Marshall Tucker Band and Outlaws play classic Southern rock at Kirby Center in Wilkes-Barre on Nov. 8
From a press release:
It was announced today that the platinum-selling Marshall Tucker Band, who helped establish the Southern rock genre, will visit the F.M. Kirby Center in Wilkes-Barre on Friday, Nov. 8 at 8 p.m. with special guests and fellow Southern rockers The Outlaws.
Tickets, which are $39.50, $49.50, and $59.50, plus fees, go on sale this Friday, April 19 at 10 a.m. and will be available at the Sundance Vacations Box Office at the Kirby Center (71 Public Square, Wilkes-Barre), online at kirbycenter.org, and by phone at 570-826-1100. A Kirby Member pre-sale begins Wednesday, April 17 at 10 a.m.
In the early fall of 1973, The Marshall Tucker Band was still a young and hungry group out to prove themselves every time they hit the stage.
“We were a bunch of young guys who didn’t know any boundaries,” says founding member and longtime lead singer Doug Gray.
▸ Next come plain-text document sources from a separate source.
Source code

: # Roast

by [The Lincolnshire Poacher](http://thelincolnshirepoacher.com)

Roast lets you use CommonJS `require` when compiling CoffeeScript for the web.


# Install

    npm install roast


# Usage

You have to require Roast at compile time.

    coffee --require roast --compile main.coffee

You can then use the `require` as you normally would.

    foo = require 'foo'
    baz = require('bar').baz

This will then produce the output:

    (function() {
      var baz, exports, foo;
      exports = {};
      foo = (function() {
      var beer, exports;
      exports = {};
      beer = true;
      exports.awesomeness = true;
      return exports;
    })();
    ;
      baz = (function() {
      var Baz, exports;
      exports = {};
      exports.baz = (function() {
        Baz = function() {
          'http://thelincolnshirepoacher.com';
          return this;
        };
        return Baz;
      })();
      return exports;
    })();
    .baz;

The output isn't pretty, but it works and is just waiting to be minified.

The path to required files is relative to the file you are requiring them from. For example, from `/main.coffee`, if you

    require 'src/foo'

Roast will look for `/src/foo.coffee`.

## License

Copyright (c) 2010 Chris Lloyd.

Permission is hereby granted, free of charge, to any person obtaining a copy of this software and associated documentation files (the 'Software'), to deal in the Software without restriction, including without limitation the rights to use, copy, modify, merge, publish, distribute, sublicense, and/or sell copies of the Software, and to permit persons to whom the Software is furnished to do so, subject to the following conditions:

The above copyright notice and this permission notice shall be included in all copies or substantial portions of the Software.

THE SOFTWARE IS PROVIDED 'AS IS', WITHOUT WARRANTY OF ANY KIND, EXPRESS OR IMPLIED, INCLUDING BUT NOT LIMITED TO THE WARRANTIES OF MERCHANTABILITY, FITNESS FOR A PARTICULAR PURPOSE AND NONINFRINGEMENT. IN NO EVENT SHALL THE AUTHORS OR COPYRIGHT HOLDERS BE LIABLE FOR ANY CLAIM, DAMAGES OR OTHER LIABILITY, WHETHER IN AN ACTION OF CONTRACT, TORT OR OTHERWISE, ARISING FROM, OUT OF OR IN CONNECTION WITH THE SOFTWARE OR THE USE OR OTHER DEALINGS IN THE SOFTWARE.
As it turned out, the collective talents of The Marshall Tucker Band took them very far indeed.
Today, the band records on its own Ramblin’ Records label (distributed by Sony/RED) and continues to release new and previously unreleased material. Still led today by founding member and lead singer Doug Gray, the band represents a time and place in music that will never be duplicated.
Gray is quick to credit the band’s current dynamic members with carrying on the timeless essence of The Marshall Tucker Band sound. Current members include the highly respected drummer B.B. Borden, a former member of both Mother’s Finest and The Outlaws; multi-instrumentalist Marcus Henderson of Macon, Georgia plays flute, saxophone, and keyboards in addition to lead and background vocals; Pat Elwood on bass guitar; and Rick Willis on lead guitar and vocals, both of Spartanburg, South Carolina, are disciples of the Caldwell Brothers. Acclaimed lead guitarist and vocalist Chris Hicks recently re-joined the band after a two-year absence. Together, they present a powerful stage presence as they continue to tour the country as a powerful force in the world of music.
The Marshall Tucker Band is best known for hits such as “Can’t You See,” “Fire on the Mountain,” “Heard It in a Love Song,” and many more.
For The Outlaws, it was always about the music. For 40 years, the Southern rock legends celebrated triumphs, endured tragedies, and survived legal nightmares to remain one of the most influential and best-loved bands of the genre.
Best known for hits like “There Goes Another Love Song” and extended guitar jam “Green Grass and High Tides,” The Outlaws continue to make new music with a new focus and an uncompromising mission – it’s about a band of brothers bound together by history, harmony, and the road. It’s about a group that respects its own legacy while refusing to be defined by its past.
But, most of all, it’s about pride.
“It’s About Pride” is the latest album from The Outlaws, a record four years in the making and perhaps 20 or more in the waiting. And for original Outlaws singer,songwriter, and guitarist Henry Paul, it’s a hard-fought revival whose success can be measured in old fans and new music.
“Because The Outlaws have been out of the public eye for so long, it’s almost like starting over,” he explains. “But because of the band’s history, we’re seeing this as a new chapter. We’ve written and recorded this album on our own terms, and we’re out to make a significant impression. What our fans loved then they still love now because we are just as good or even better than we were. Most of all, they recognize the heart of what it is we still do.”
For co-founding drummer/songwriter Monte Yoho, the journey is both bittersweet and jubilant.
“I still think about the friends we made when we first came into this industry, how we struggled to define this thing that became known as ‘Southern rock,’” Yoho says.